Your answer must match the records word for word and contain no pictures.

# # # # #

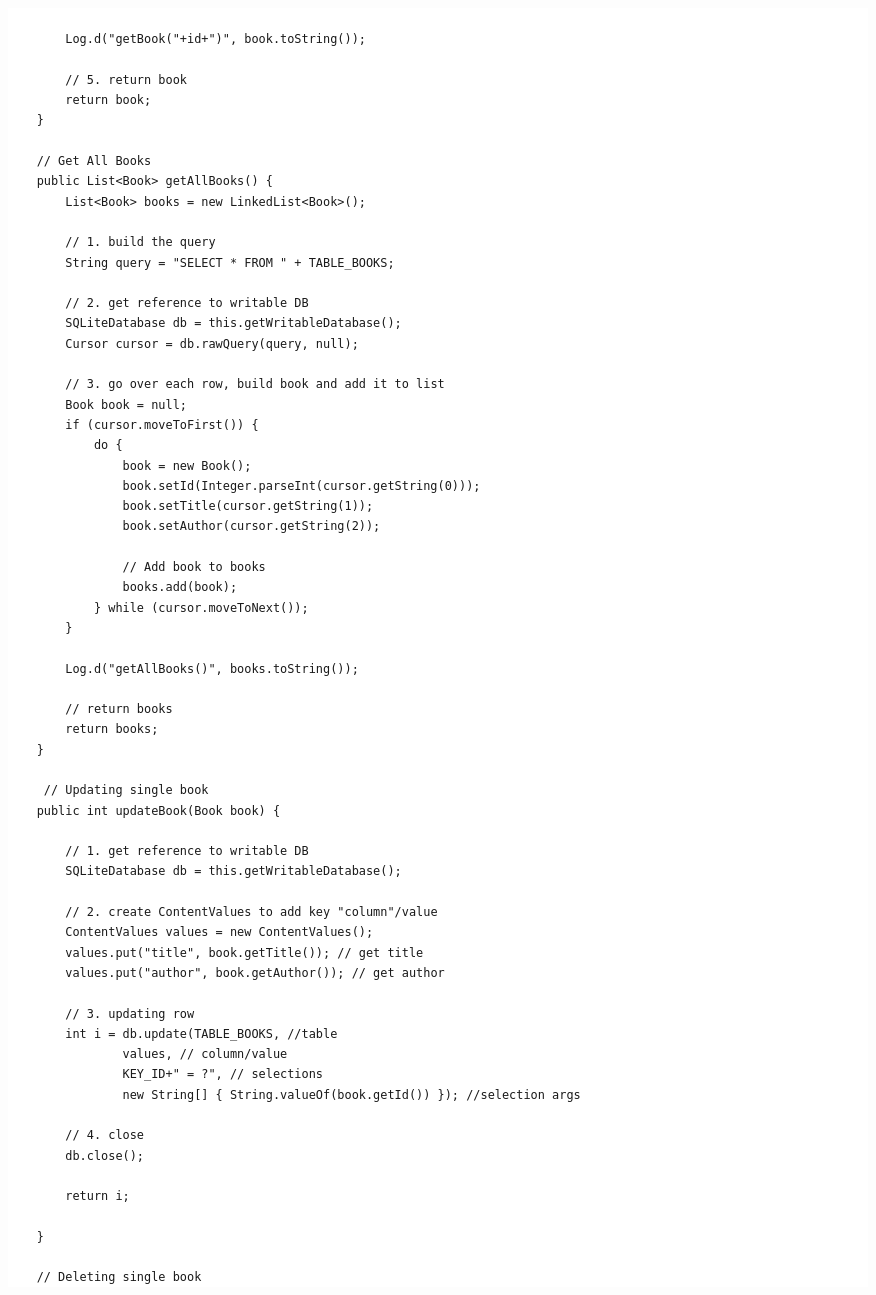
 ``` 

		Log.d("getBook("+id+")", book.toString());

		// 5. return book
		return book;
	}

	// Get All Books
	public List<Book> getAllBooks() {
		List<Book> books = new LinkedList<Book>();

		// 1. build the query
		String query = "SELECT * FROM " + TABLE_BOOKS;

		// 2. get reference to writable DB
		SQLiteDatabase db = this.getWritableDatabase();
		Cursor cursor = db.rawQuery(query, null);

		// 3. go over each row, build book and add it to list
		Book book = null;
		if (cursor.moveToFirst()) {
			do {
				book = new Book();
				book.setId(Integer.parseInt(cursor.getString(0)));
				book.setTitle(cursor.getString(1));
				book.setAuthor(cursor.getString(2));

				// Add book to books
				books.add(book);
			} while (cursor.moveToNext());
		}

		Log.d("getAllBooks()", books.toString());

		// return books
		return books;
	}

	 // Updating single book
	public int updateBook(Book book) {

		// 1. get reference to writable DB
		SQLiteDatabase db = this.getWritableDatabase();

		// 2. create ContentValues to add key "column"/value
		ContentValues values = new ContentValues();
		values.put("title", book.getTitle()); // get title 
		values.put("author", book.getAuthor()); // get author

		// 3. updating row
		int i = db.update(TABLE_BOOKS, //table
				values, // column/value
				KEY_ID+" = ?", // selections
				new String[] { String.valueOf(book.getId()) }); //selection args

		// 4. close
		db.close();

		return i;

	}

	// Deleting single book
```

# # # # #

* Your response *
 ``` 

		Log.d("getBook("+id+")", book.toString());

		// 5. return book
		return book;
	}

	// Get All Books
	public List<Book> getAllBooks() {
		List<Book> books = new LinkedList<Book>();

		// 1. build the query
		String query = "SELECT * FROM " + TABLE_BOOKS;

		// 2. get reference to writable DB
		SQLiteDatabase db = this.getWritableDatabase();
		Cursor cursor = db.rawQuery(query, null);

		// 3. go over each row, build book and add it to list
		Book book = null;
		if (cursor.moveToFirst()) {
			do {
				book = new Book();
				book.setId(Integer.parseInt(cursor.getString(0)));
				book.setTitle(cursor.getString(1));
				book.setAuthor(cursor.getString(2));

				// Add book to books
				books.add(book);
			} while (cursor.moveToNext());
		}

		Log.d("getAllBooks()", books.toString());

		// return books
		return books;
	}

	 // Updating single book
	public int updateBook(Book book) {

		// 1. get reference to writable DB
		SQLiteDatabase db = this.getWritableDatabase();

		// 2. create ContentValues to add key "column"/value
		ContentValues values = new ContentValues();
		values.put("title", book.getTitle()); // get title 
		values.put("author", book.getAuthor()); // get author

		// 3. updating row
		int i = db.update(TABLE_BOOKS, //table
				values, // column/value
				KEY_ID+" = ?", // selections
				new String[] { String.valueOf(book.getId()) }); //selection args

		// 4. close
		db.close();

		return i;

	}

	// Deleting single book
```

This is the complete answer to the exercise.